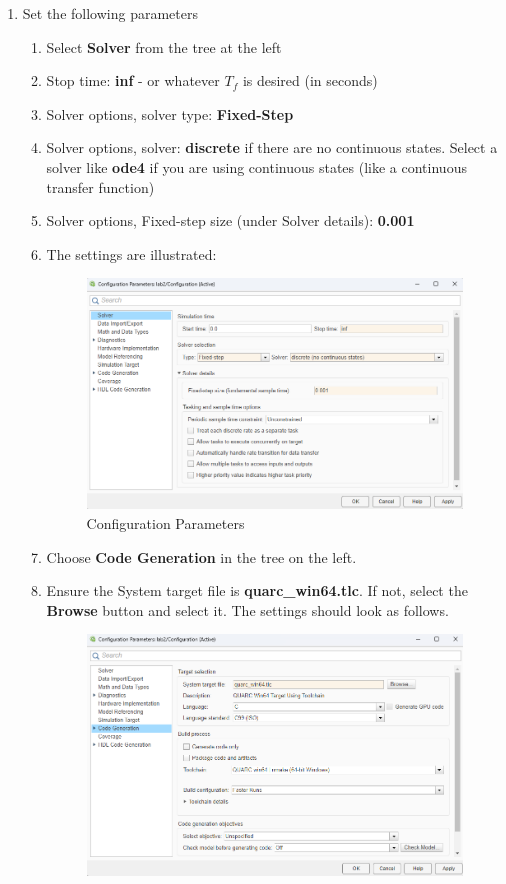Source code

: \documentclass[11pt,letterpaper]{article}
\begin{document}
\begin{enumerate}
  \item Set the following parameters
  \begin{enumerate}
    \item Select \textbf{Solver} from the tree at the left
    \item Stop time: \textbf{inf} - or whatever $T_f$ is desired (in seconds)
    \item Solver options, solver type: \textbf{Fixed-Step}
    \item Solver options, solver: \textbf{discrete} if there are no continuous states. Select a solver like \textbf{ode4} if you are using continuous states (like a continuous transfer function)
    \item Solver options, Fixed-step size (under Solver details): \textbf{0.001}
    \item The settings are illustrated:
    \begin{figure}[H]
      \centering 
      \includegraphics[width=.9\textwidth]{Figures/fig2_solver.png}
      \caption{Configuration Parameters}
      \label{fig:4f_settings}
    \end{figure}
    \item Choose \textbf{Code Generation} in the tree on the left.
    \item Ensure the System target file is \textbf{quarc\_win64.tlc}. If not, select the \textbf{Browse} button and select it. The settings should look as follows. 
    \begin{figure}[H]
      \centering 
      \includegraphics[width=.9\textwidth]{Figures/fig3_codegen.png}

\end{figure}
\end{enumerate}
\end{enumerate}
\end{document}
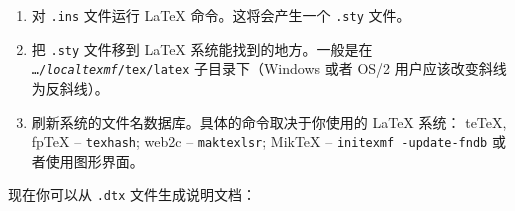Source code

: 
\begin{enumerate}
\item 对 \texttt{.ins} 文件运行 \LaTeX{} 命令。这将会产生一个 \texttt{.sty} 文件。
\item 把 \texttt{.sty} 文件移到 \LaTeX{} 系统能找到的地方。一般是在 
      \texttt{\ldots/\emph{localtexmf}/tex/latex} 子目录下（Windows 或者 OS/2 用户应该改变斜线为反斜线）。
\item 刷新系统的文件名数据库。具体的命令取决于你使用的 \LaTeX{} 系统：
       teTeX, fpTeX -- \texttt{texhash}; web2c -- \texttt{maktexlsr};
      MikTeX -- \texttt{initexmf -update-fndb} 或者使用图形界面。
\end{enumerate}


\noindent 现在你可以从 \texttt{.dtx} 文件生成说明文档：

%
%

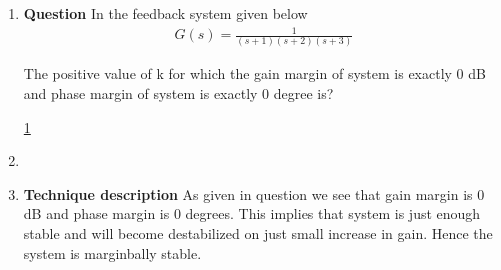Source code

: \begin{enumerate}[label=\thesection.\arabic*.,ref=\thesection.\theenumi]

\item
\textbf{Question}
In the feedback system given below 
\begin{align}
G(s) = \frac{1}{(s+1)(s+2)(s+3)}
\end{align}

The positive value of k for which the gain margin of system is exactly 0 dB and phase margin of system is exactly 0 degree is?
\begin{figure}[!ht]
	\begin{center}
		
		\resizebox{\columnwidth}{!}{}
	\end{center}
\caption{}
\label{fig:ee18btech11036}
\end{figure}

\ref{fig:ee18btech11036}


\item












\item
\textbf{Technique description}
As given in question we see that gain margin is 0 dB and phase margin is 0 degrees. This implies that system is just enough stable and will become destabilized on just small increase in gain. Hence the system is marginbally stable.



\end{enumerate}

··········

| ASSIGNED TASK |
Show, from the material above, each line that includes the string "Figures".

| PROBLEM SOLUTION |
      \includegraphics[width=.9\textwidth]{Figures/fig2_solver.png}
      \includegraphics[width=.9\textwidth]{Figures/fig3_codegen.png}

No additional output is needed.